■ INPUT DATA:
Content starts
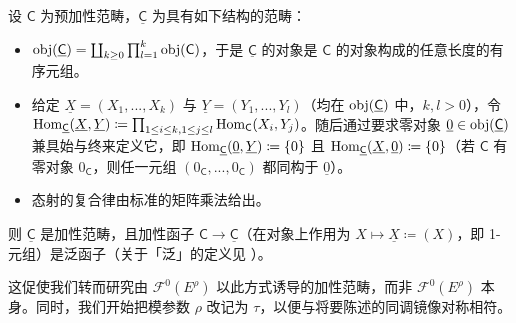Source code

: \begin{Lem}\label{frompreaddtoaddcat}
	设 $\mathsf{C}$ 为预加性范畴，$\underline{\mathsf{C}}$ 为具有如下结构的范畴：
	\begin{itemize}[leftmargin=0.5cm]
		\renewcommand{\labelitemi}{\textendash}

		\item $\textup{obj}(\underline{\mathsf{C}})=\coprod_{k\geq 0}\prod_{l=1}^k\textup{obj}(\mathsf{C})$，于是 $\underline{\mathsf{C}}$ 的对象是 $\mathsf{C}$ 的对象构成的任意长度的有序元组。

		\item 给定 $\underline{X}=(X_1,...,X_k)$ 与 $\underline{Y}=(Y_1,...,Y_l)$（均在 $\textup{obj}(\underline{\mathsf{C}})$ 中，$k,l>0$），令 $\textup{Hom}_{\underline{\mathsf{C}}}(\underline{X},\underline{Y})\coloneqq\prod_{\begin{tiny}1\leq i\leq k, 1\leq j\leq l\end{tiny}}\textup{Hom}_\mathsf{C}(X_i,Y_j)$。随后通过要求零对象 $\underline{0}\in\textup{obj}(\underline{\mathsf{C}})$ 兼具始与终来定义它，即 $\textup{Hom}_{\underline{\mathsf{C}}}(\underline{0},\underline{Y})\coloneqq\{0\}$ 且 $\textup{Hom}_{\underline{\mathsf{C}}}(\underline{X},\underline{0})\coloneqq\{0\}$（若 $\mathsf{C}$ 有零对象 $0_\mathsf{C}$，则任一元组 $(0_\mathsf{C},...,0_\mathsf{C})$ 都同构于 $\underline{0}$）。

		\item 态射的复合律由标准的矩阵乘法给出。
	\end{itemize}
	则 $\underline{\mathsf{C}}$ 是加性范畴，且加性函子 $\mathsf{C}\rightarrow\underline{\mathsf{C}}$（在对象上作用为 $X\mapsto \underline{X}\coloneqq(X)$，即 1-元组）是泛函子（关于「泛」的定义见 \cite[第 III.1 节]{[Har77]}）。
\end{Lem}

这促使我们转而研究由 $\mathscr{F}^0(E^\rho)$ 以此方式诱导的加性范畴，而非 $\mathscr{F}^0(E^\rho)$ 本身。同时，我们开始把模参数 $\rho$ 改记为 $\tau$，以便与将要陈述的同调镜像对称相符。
Content ends
Content starts
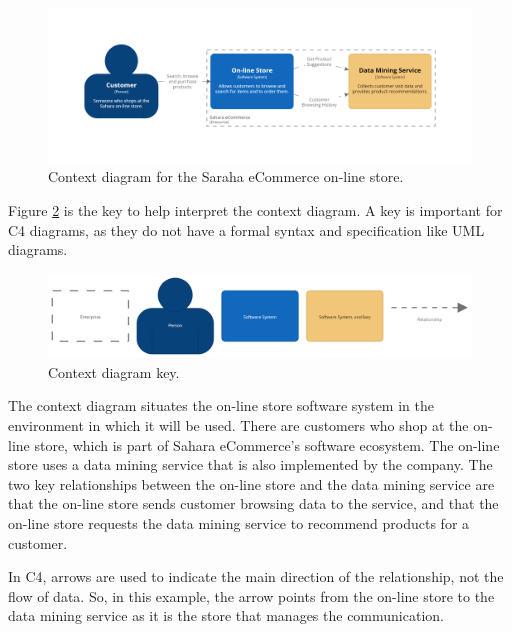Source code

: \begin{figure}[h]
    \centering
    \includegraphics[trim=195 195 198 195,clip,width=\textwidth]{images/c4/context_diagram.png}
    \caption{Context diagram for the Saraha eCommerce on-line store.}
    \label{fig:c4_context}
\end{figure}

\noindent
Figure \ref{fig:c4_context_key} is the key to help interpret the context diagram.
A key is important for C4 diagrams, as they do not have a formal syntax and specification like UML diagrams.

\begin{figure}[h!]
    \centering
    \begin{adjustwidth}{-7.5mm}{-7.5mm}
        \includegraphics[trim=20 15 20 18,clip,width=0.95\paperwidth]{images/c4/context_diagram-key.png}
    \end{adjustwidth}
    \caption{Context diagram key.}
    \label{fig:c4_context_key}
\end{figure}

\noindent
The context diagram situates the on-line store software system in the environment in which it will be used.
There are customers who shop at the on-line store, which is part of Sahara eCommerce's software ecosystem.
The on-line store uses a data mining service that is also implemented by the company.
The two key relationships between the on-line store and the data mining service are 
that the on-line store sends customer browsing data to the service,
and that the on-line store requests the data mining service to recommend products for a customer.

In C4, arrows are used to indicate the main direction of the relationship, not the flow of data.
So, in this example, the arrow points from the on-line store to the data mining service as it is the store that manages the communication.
Content ends
■ TASK PROMPT:
Give only the lines from the one holding "and that the" through the one holding "So, in this", each restated exactly as it appears above.

■ WRITTEN REPLY:
and that the on-line store requests the data mining service to recommend products for a customer.

In C4, arrows are used to indicate the main direction of the relationship, not the flow of data.
So, in this example, the arrow points from the on-line store to the data mining service as it is the store that manages the communication.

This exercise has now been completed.